Les bureaux de vote ont fermé à 18h00 locales (15h00 GMT).
L'affluence n'était pas au rendez-vous dans plusieurs bureaux autour de la capitale.
"Il y a eu quelques petits retards au début mais les opérations se sont déroulées convenablement. Le vote a été généralement correct", a déclaré à l'AFP, le chef des observateurs, l'ancien ministre des Affaires étrangères de l'île Maurice, Anil Gayan.
"Ce qui m'inquiète un peu c'est le taux d'abstention", a relevé M. Gayan qui n'a pas souhaité donner de chiffre. "Si cela se confirme, il faudra trouver les raisons de cette abstention", a-t-il ajouté.
Dans un bureau de Mitsamiouli, une ville du nord de la Grande Comore dans le district de Mtsongole, les opérations ont été suspendues pendant une heure suite à des soupçons de fraude. Les forces de sécurité ont ensuite coordonné le vote, a rapporté un journaliste local.
Les deux candidats à la députation à Mitsamiouli sont originaires de Mtsongolé et le climat y était très tendu, a ajouté le journaliste local.
A l'issue du second tour, le parti présidentiel se présentait comme favori après avoir remporté facilement deux sièges sur 33 en lice, dès le premier tour le 6 décembre.
Le ministre en charge des élections, Ahmed Hassane El Barwane, a qualifié le vote de "scrutin exemplaire".
Le chef de file de l'opposition, Houmed Msaidié, a appelé samedi la commission électorale à s'opposer aux "actes de fraude dans les opérations de vote" dans cet archipel de l'Océan indien.
M. Msaidié, chef de la convention pour le renouveau des Comores, avait ajouté lors d'une conférence de presse que cette vigilance était indispensable pour ne "pas plonger le pays dans l?instabilité et le désordre".
Il a estimé que sa formation "est toujours dans la course avec six candidats encore en lice en Grande Comore, quatre à Mohéli et deux à Anjouan", les îles qui constituent l'archipel des Comores.

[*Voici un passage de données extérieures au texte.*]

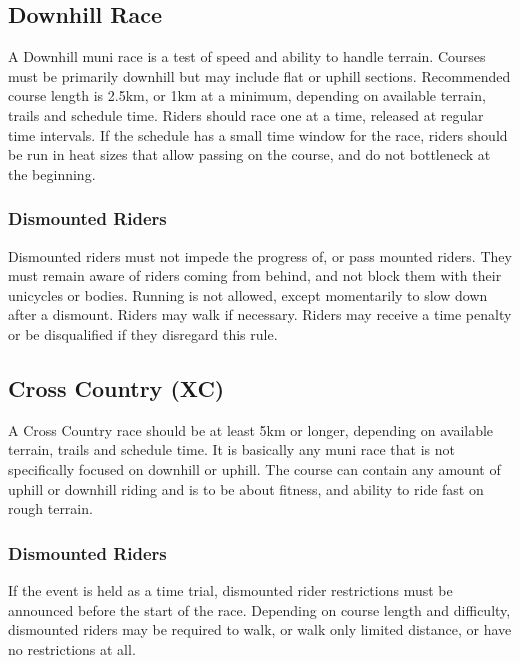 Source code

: \subsection{Downhill Race}
A Downhill muni race is a test of speed and ability to handle terrain. Courses
must be primarily downhill but may include flat or uphill sections. Recommended
course length is 2.5km, or 1km at a minimum, depending on available terrain,
trails and schedule time. Riders should race one at a time, released at regular
time intervals. If the schedule has a small time window for the race, riders
should be run in heat sizes that allow passing on the course, and do not
bottleneck at the beginning.

\subsubsection{Dismounted Riders}
Dismounted riders must not impede the progress of, or pass mounted riders. They
must remain aware of riders coming from behind, and not block them with their
unicycles or bodies. Running is not allowed, except momentarily to slow down
after a dismount. Riders may walk if necessary. Riders may receive a time
penalty or be disqualified if they disregard this rule.

\subsection{Cross Country (XC)}
A Cross Country race should be at least 5km or longer, depending on available
terrain, trails and schedule time. It is basically any muni race that is not
specifically focused on downhill or uphill. The course can contain any amount of
uphill or downhill riding and is to be about fitness, and ability to ride fast
on rough terrain.

\subsubsection{Dismounted Riders}
If the event is held as a time trial, dismounted rider restrictions must be
announced before the start of the race. Depending on course length and
difficulty, dismounted riders may be required to walk, or walk only limited
distance, or have no restrictions at all.

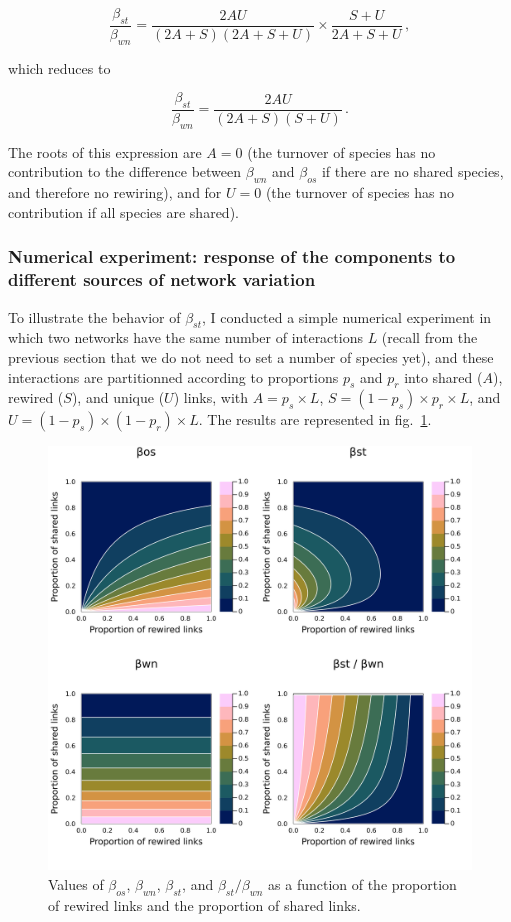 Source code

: \documentclass[11pt]{article}
\makeatletter
\def\maxwidth{\ifdim\Gin@nat@width>\linewidth\linewidth
\else\Gin@nat@width\fi}
\let\Oldincludegraphics\includegraphics
\renewcommand{\includegraphics}[1]{\Oldincludegraphics[width=\maxwidth]{#1}}
\makeatother
\begin{document}
\[\frac{\beta_{st}}{\beta_{wn}} = \frac{2AU}{(2A+S)(2A+S+U)}\times\frac{S+U}{2A+S+U}\,,\]

which reduces to

\[\frac{\beta_{st}}{\beta_{wn}} = \frac{2AU}{(2A+S)(S+U)}\,.\]

The roots of this expression are \(A=0\) (the turnover of species has no
contribution to the difference between \(\beta_{wn}\) and \(\beta_{os}\)
if there are no shared species, and therefore no rewiring), and for
\(U = 0\) (the turnover of species has no contribution if all species
are shared).

\hypertarget{numerical-experiment-response-of-the-components-to-different-sources-of-network-variation}{%
\subsubsection{Numerical experiment: response of the components to
different sources of network
variation}\label{numerical-experiment-response-of-the-components-to-different-sources-of-network-variation}}

To illustrate the behavior of \(\beta_{st}\), I conducted a simple
numerical experiment in which two networks have the same number of
interactions \(L\) (recall from the previous section that we do not need
to set a number of species yet), and these interactions are partitionned
according to proportions \(p_s\) and \(p_r\) into shared (\(A\)),
rewired (\(S\)), and unique (\(U\)) links, with \(A = p_s\times L\),
\(S = (1-p_s)\times p_r\times L\), and
\(U = (1-p_s)\times (1-p_r)\times L\). The results are represented in
fig.~\ref{fig:numexp1}.

\begin{figure}
\hypertarget{fig:numexp1}{%
\centering
\includegraphics{figures/numexp1.png}
\caption{Values of \(\beta_{os}\), \(\beta_{wn}\), \(\beta_{st}\), and
\(\beta_{st}/\beta_{wn}\) as a function of the proportion of rewired
links and the proportion of shared links.}\label{fig:numexp1}
}
\end{figure}
\end{document}
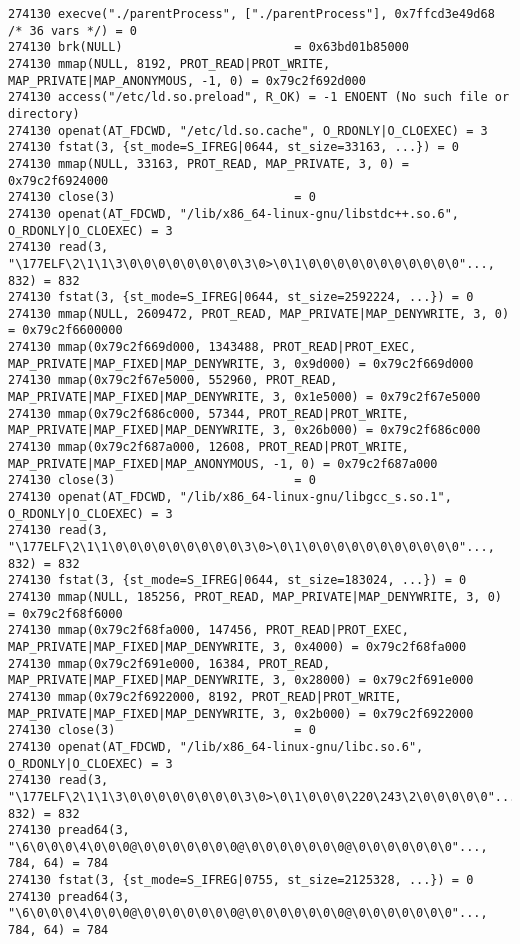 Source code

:\begin{verbatim}
274130 execve("./parentProcess", ["./parentProcess"], 0x7ffcd3e49d68 /* 36 vars */) = 0
274130 brk(NULL)                        = 0x63bd01b85000
274130 mmap(NULL, 8192, PROT_READ|PROT_WRITE, MAP_PRIVATE|MAP_ANONYMOUS, -1, 0) = 0x79c2f692d000
274130 access("/etc/ld.so.preload", R_OK) = -1 ENOENT (No such file or directory)
274130 openat(AT_FDCWD, "/etc/ld.so.cache", O_RDONLY|O_CLOEXEC) = 3
274130 fstat(3, {st_mode=S_IFREG|0644, st_size=33163, ...}) = 0
274130 mmap(NULL, 33163, PROT_READ, MAP_PRIVATE, 3, 0) = 0x79c2f6924000
274130 close(3)                         = 0
274130 openat(AT_FDCWD, "/lib/x86_64-linux-gnu/libstdc++.so.6", O_RDONLY|O_CLOEXEC) = 3
274130 read(3, "\177ELF\2\1\1\3\0\0\0\0\0\0\0\0\3\0>\0\1\0\0\0\0\0\0\0\0\0\0\0"..., 832) = 832
274130 fstat(3, {st_mode=S_IFREG|0644, st_size=2592224, ...}) = 0
274130 mmap(NULL, 2609472, PROT_READ, MAP_PRIVATE|MAP_DENYWRITE, 3, 0) = 0x79c2f6600000
274130 mmap(0x79c2f669d000, 1343488, PROT_READ|PROT_EXEC, MAP_PRIVATE|MAP_FIXED|MAP_DENYWRITE, 3, 0x9d000) = 0x79c2f669d000
274130 mmap(0x79c2f67e5000, 552960, PROT_READ, MAP_PRIVATE|MAP_FIXED|MAP_DENYWRITE, 3, 0x1e5000) = 0x79c2f67e5000
274130 mmap(0x79c2f686c000, 57344, PROT_READ|PROT_WRITE, MAP_PRIVATE|MAP_FIXED|MAP_DENYWRITE, 3, 0x26b000) = 0x79c2f686c000
274130 mmap(0x79c2f687a000, 12608, PROT_READ|PROT_WRITE, MAP_PRIVATE|MAP_FIXED|MAP_ANONYMOUS, -1, 0) = 0x79c2f687a000
274130 close(3)                         = 0
274130 openat(AT_FDCWD, "/lib/x86_64-linux-gnu/libgcc_s.so.1", O_RDONLY|O_CLOEXEC) = 3
274130 read(3, "\177ELF\2\1\1\0\0\0\0\0\0\0\0\0\3\0>\0\1\0\0\0\0\0\0\0\0\0\0\0"..., 832) = 832
274130 fstat(3, {st_mode=S_IFREG|0644, st_size=183024, ...}) = 0
274130 mmap(NULL, 185256, PROT_READ, MAP_PRIVATE|MAP_DENYWRITE, 3, 0) = 0x79c2f68f6000
274130 mmap(0x79c2f68fa000, 147456, PROT_READ|PROT_EXEC, MAP_PRIVATE|MAP_FIXED|MAP_DENYWRITE, 3, 0x4000) = 0x79c2f68fa000
274130 mmap(0x79c2f691e000, 16384, PROT_READ, MAP_PRIVATE|MAP_FIXED|MAP_DENYWRITE, 3, 0x28000) = 0x79c2f691e000
274130 mmap(0x79c2f6922000, 8192, PROT_READ|PROT_WRITE, MAP_PRIVATE|MAP_FIXED|MAP_DENYWRITE, 3, 0x2b000) = 0x79c2f6922000
274130 close(3)                         = 0
274130 openat(AT_FDCWD, "/lib/x86_64-linux-gnu/libc.so.6", O_RDONLY|O_CLOEXEC) = 3
274130 read(3, "\177ELF\2\1\1\3\0\0\0\0\0\0\0\0\3\0>\0\1\0\0\0\220\243\2\0\0\0\0\0"..., 832) = 832
274130 pread64(3, "\6\0\0\0\4\0\0\0@\0\0\0\0\0\0\0@\0\0\0\0\0\0\0@\0\0\0\0\0\0\0"..., 784, 64) = 784
274130 fstat(3, {st_mode=S_IFREG|0755, st_size=2125328, ...}) = 0
274130 pread64(3, "\6\0\0\0\4\0\0\0@\0\0\0\0\0\0\0@\0\0\0\0\0\0\0@\0\0\0\0\0\0\0"..., 784, 64) = 784

\end{verbatim}

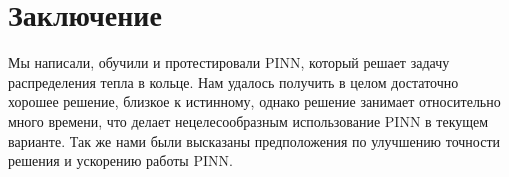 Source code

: \documentclass[a4paper,14pt]{extarticle} %
\begin{document}
\FloatBarrier
\newpage
\section{Заключение}

Мы написали, обучили и протестировали PINN, который решает задачу распределения тепла в кольце. Нам удалось получить в целом достаточно хорошее решение, близкое к истинному, однако решение занимает относительно много времени, что делает нецелесообразным использование PINN в текущем варианте. Так же нами были высказаны предположения по улучшению точности решения и ускорению работы PINN.
\newpage



\end{document}

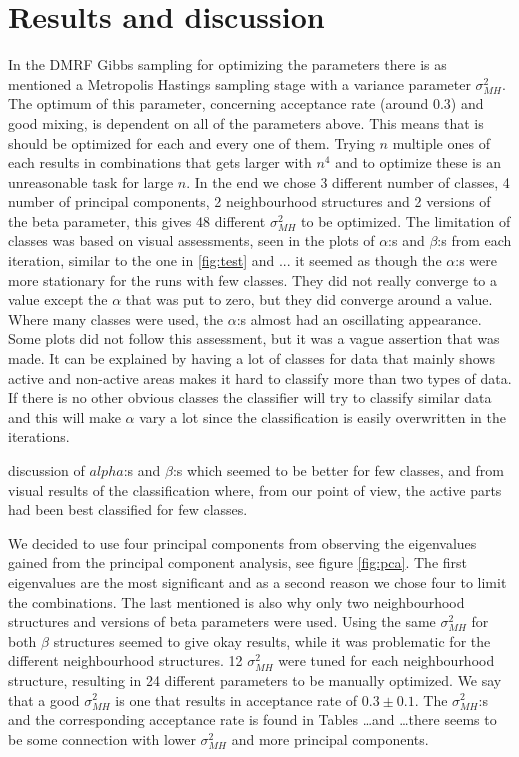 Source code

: \documentclass[a4paper,english]{article}
\begin{document}
\section{Results and discussion}

In the DMRF Gibbs sampling for optimizing the parameters there is as mentioned a Metropolis Hastings sampling stage with a variance parameter  $\sigma_{MH}^2$.
The optimum of this parameter, concerning acceptance rate (around $0.3$) and good mixing, is dependent on all of the parameters above. %
This means that is should be optimized for each and every one of them.
Trying $n$ multiple ones of each results in combinations that gets larger with $n^4$ and to optimize these is an unreasonable task for large $n$.
In the end we chose 3 different number of classes, 4 number of principal components, 2 neighbourhood structures and 2 versions of the beta parameter, this gives 48 different $\sigma_{MH}^2$ to be optimized. The limitation of classes was based on visual assessments, seen in the plots of $\alpha$:s and $\beta$:s from each iteration, similar to the one in \ref{fig:test} and ... it seemed as though the $\alpha$:s were more stationary for the runs with few classes. They did not really converge to a value except the $\alpha$ that was put to zero, but they did converge around a value. Where many classes were used, the $\alpha$:s almost had an oscillating appearance. Some plots did not follow this assessment, but it was a vague assertion that was made.
It can be explained by having a lot of classes for data that mainly shows active and non-active areas makes it hard to classify more than two types of data. If there is no other obvious classes the classifier will try to classify similar data and this will make $\alpha$ vary a lot since the classification is easily overwritten in the iterations.


 discussion of $alpha$:s and $\beta$:s which seemed to be better for few classes, and from visual results of the classification where, from our point of view, the active parts had been best classified for few classes.

 We decided to use four principal components from observing the eigenvalues gained from the principal component analysis, see figure \ref{fig:pca}. The first eigenvalues are the most significant and as a second reason we chose four to limit the combinations. The last mentioned is also why only two neighbourhood structures and versions of beta parameters were used.  
Using the same $\sigma_{MH}^2$ for both $\beta$ structures seemed to give okay results, while it was problematic for the different neighbourhood structures. 12 $\sigma_{MH}^2$ were tuned for each neighbourhood structure, resulting in 24 different parameters to be manually optimized.
We say that a good $\sigma_{MH}^2$ is one that results in acceptance rate of $0.3 \pm 0.1$.
The $\sigma_{MH}^2$:s and the corresponding acceptance rate is found in Tables \dots and \dots there seems to be some connection with lower $\sigma_{MH}^2$ and more principal components.
\end{document}
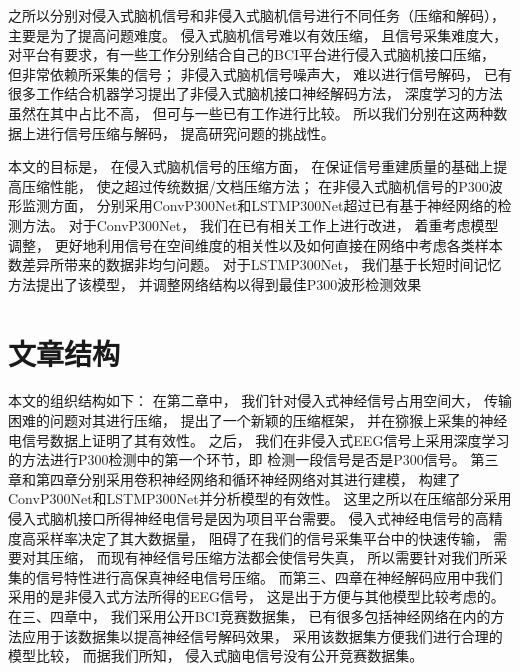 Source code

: 之所以分别对侵入式脑机信号和非侵入式脑机信号进行不同任务（压缩和解码）， 主要是为了提高问题难度。 侵入式脑机信号难以有效压缩， 且信号采集难度大，对平台有要求，有一些工作分别结合自己的BCI平台进行侵入式脑机接口压缩， 但非常依赖所采集的信号；  非侵入式脑机信号噪声大， 难以进行信号解码， 已有很多工作结合机器学习提出了非侵入式脑机接口神经解码方法， 深度学习的方法虽然在其中占比不高， 但可与一些已有工作进行比较。 所以我们分别在这两种数据上进行信号压缩与解码， 提高研究问题的挑战性。 


本文的目标是， 在侵入式脑机信号的压缩方面， 在保证信号重建质量的基础上提高压缩性能， 使之超过传统数据/文档压缩方法； 在非侵入式脑机信号的P300波形监测方面， 分别采用ConvP300Net和LSTMP300Net超过已有基于神经网络的检测方法。  对于ConvP300Net， 我们在已有相关工作上进行改进， 着重考虑模型调整， 更好地利用信号在空间维度的相关性以及如何直接在网络中考虑各类样本数差异所带来的数据非均匀问题。 对于LSTMP300Net， 我们基于长短时间记忆方法提出了该模型， 并调整网络结构以得到最佳P300波形检测效果



\section{文章结构}

本文的组织结构如下： 在第二章中， 我们针对侵入式神经信号占用空间大， 传输困难的问题对其进行压缩， 提出了一个新颖的压缩框架， 并在猕猴上采集的神经电信号数据上证明了其有效性。 之后， 我们在非侵入式EEG信号上采用深度学习的方法进行P300检测中的第一个环节，即 检测一段信号是否是P300信号。 第三章和第四章分别采用卷积神经网络和循环神经网络对其进行建模， 构建了ConvP300Net和LSTMP300Net并分析模型的有效性。 这里之所以在压缩部分采用侵入式脑机接口所得神经电信号是因为项目平台需要。 侵入式神经电信号的高精度高采样率决定了其大数据量， 阻碍了在我们的信号采集平台中的快速传输， 需要对其压缩， 而现有神经信号压缩方法都会使信号失真， 所以需要针对我们所采集的信号特性进行高保真神经电信号压缩。 而第三、四章在神经解码应用中我们采用的是非侵入式方法所得的EEG信号， 这是出于方便与其他模型比较考虑的。 在三、四章中， 我们采用公开BCI竞赛数据集\cite{blankertz2006bci}， 已有很多包括神经网络在内的方法应用于该数据集以提高神经信号解码效果， 采用该数据集方便我们进行合理的模型比较， 而据我们所知， 侵入式脑电信号没有公开竞赛数据集。









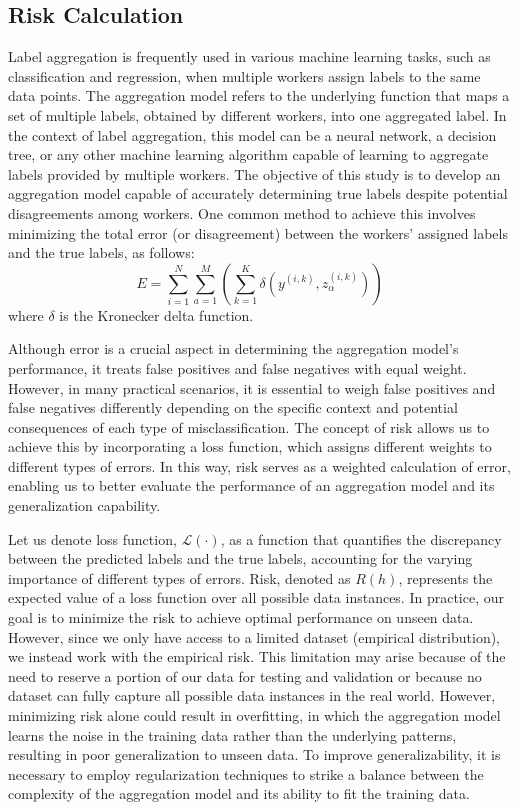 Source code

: \subsection{Risk Calculation}
Label aggregation is frequently used in various machine learning tasks, such as classification and regression, when multiple workers assign labels to the same data points. The aggregation model refers to the underlying function that maps a set of multiple labels, obtained by different workers, into one aggregated label. In the context of label aggregation, this model can be a neural network, a decision tree, or any other machine learning algorithm capable of learning to aggregate labels provided by multiple workers. The objective of this study is to develop an aggregation model capable of accurately determining true labels despite potential disagreements among workers. One common method to achieve this involves minimizing the total error (or disagreement) between the workers' assigned labels and the true labels, as follows:
\begin{equation}
    E = \sum_{i=1}^N \sum_{a=1}^M \left( \sum_{k=1}^K \delta\left(y^{(i,k)}, z_\alpha^{(i,k)}\right) \right)
    \label{eq:crowd.Eq.1.risk.error}
\end{equation}
where $\delta $ is the Kronecker delta function.

Although error is a crucial aspect in determining the aggregation model's performance, it treats false positives and false negatives with equal weight. However, in many practical scenarios, it is essential to weigh false positives and false negatives differently depending on the specific context and potential consequences of each type of misclassification. The concept of risk allows us to achieve this by incorporating a loss function, which assigns different weights to different types of errors. In this way, risk serves as a weighted calculation of error, enabling us to better evaluate the performance of an aggregation model and its generalization capability.

Let us denote loss function, $\mathcal{L}(\cdot)$, as a function that quantifies the discrepancy between the predicted labels and the true labels, accounting for the varying importance of different types of errors. Risk, denoted as $R(h) $, represents the expected value of a loss function over all possible data instances.  In practice, our goal is to minimize the risk to achieve optimal performance on unseen data. However, since we only have access to a limited dataset (empirical distribution), we instead work with the empirical risk. This limitation may arise because of the need to reserve a portion of our data for testing and validation or because no dataset can fully capture all possible data instances in the real world. However, minimizing risk alone could result in overfitting, in which the aggregation model learns the noise in the training data rather than the underlying patterns, resulting in poor generalization to unseen data. To improve generalizability, it is necessary to employ regularization techniques to strike a balance between the complexity of the aggregation model and its ability to fit the training data.

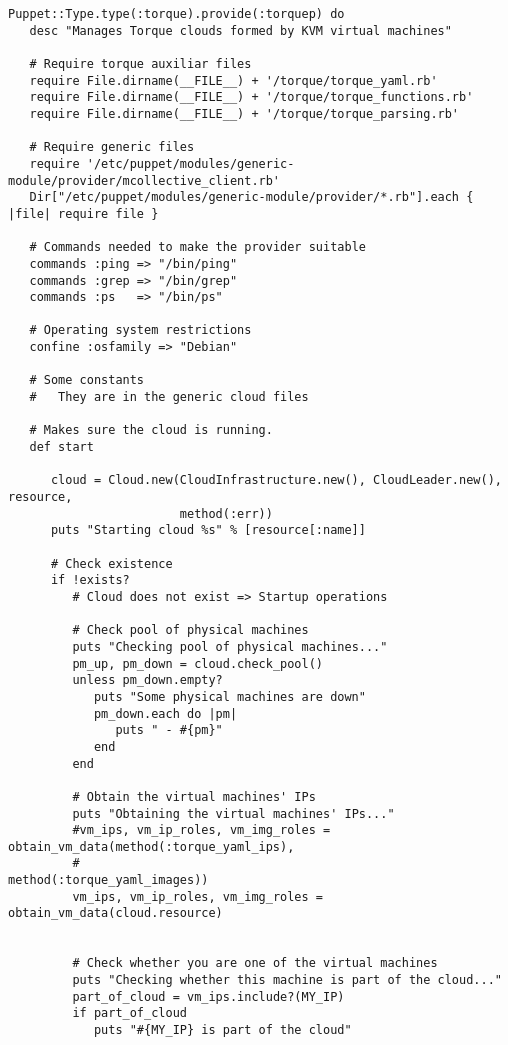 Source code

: \begin{lstlisting}
Puppet::Type.type(:torque).provide(:torquep) do
   desc "Manages Torque clouds formed by KVM virtual machines"

   # Require torque auxiliar files
   require File.dirname(__FILE__) + '/torque/torque_yaml.rb'
   require File.dirname(__FILE__) + '/torque/torque_functions.rb'
   require File.dirname(__FILE__) + '/torque/torque_parsing.rb'
   
   # Require generic files
   require '/etc/puppet/modules/generic-module/provider/mcollective_client.rb'
   Dir["/etc/puppet/modules/generic-module/provider/*.rb"].each { |file| require file }

   # Commands needed to make the provider suitable
   commands :ping => "/bin/ping"
   commands :grep => "/bin/grep"
   commands :ps   => "/bin/ps"
   
   # Operating system restrictions
   confine :osfamily => "Debian"

   # Some constants
   #   They are in the generic cloud files

   # Makes sure the cloud is running.
   def start

      cloud = Cloud.new(CloudInfrastructure.new(), CloudLeader.new(), resource,
                        method(:err))
      puts "Starting cloud %s" % [resource[:name]]
      
      # Check existence
      if !exists?
         # Cloud does not exist => Startup operations
         
         # Check pool of physical machines
         puts "Checking pool of physical machines..."
         pm_up, pm_down = cloud.check_pool()
         unless pm_down.empty?
            puts "Some physical machines are down"
            pm_down.each do |pm|
               puts " - #{pm}"
            end
         end
         
         # Obtain the virtual machines' IPs
         puts "Obtaining the virtual machines' IPs..."
         #vm_ips, vm_ip_roles, vm_img_roles = obtain_vm_data(method(:torque_yaml_ips),
         #                                                   method(:torque_yaml_images))
         vm_ips, vm_ip_roles, vm_img_roles = obtain_vm_data(cloud.resource)
         
         
         # Check whether you are one of the virtual machines
         puts "Checking whether this machine is part of the cloud..."
         part_of_cloud = vm_ips.include?(MY_IP)
         if part_of_cloud
            puts "#{MY_IP} is part of the cloud"
            

\end{lstlisting}
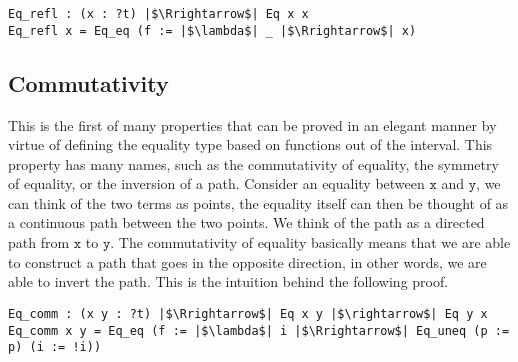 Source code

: \documentclass[12pt,twoside,maitrise]{dms}
\theoremstyle{definition}
\numberwithin{equation}{section}
\numberwithin{table}{chapter}
\numberwithin{figure}{chapter}
\newcommand\id[1] {\texttt{#1}}
\begin{document}
\begin{verbatim}
Eq_refl : (x : ?t) |$\Rrightarrow$| Eq x x
Eq_refl x = Eq_eq (f := |$\lambda$| _ |$\Rrightarrow$| x)
\end{verbatim}

\subsection*{Commutativity}
This is the first of many properties that can be proved in an elegant manner by
virtue of defining the equality type based on functions out of the interval.
This property has many names, such as the commutativity of equality, the
symmetry of equality, or the inversion of a path. Consider an equality between
$\id{x}$ and $\id{y}$, we can think of the two terms as points, the equality
itself can then be thought of as a continuous path between the two points. We
think of the path as a directed path from $\id{x}$ to $\id{y}$. The
commutativity of equality basically means that we are able to construct a path
that goes in the opposite direction, in other words, we are able to invert the
path. This is the intuition behind the following proof.

\begin{verbatim}
Eq_comm : (x y : ?t) |$\Rrightarrow$| Eq x y |$\rightarrow$| Eq y x
Eq_comm x y = Eq_eq (f := |$\lambda$| i |$\Rrightarrow$| Eq_uneq (p := p) (i := !i))
\end{verbatim}
\end{document}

Près de 360.000 électeurs étaient appelés à choisir leurs 33 représentants pour cinq ans parmi 144 candidats.
Neuf autres députés seront désignés par le Conseil de chaque île de l'archipel, à raison de trois députés par île.
"Les résultats des urnes permettront de voir clairement la nouvelle reconfiguration politique du pays", a-t-il estimé.
Si le parti de M. Sambi obtient la majorité, son mandat, qui expire l'année prochaine, pourrait être prolongé d'un an.
Un amendement à la Constitution, adopté en mai, permet d'allonger le mandat du président fédéral des Comores de quatre à cinq ans et prévoit une réduction des pouvoirs des présidents des trois îles pour en faire des gouverneurs.
Mais l'opposition soutient que cette disposition ne peut s'appliquer au président en exercice.
L'actuel président, Ahmed Abdallah Sambi, un Anjouanais de 51 ans, islamiste modéré, a été élu en 2006 lors du premier transfert pacifique du pouvoir dans un pays qui a connu 19 coups d'Etat depuis son indépendance de la France en 1975. Une île de l'archipel, Mayotte, est restée française par décision référendaire.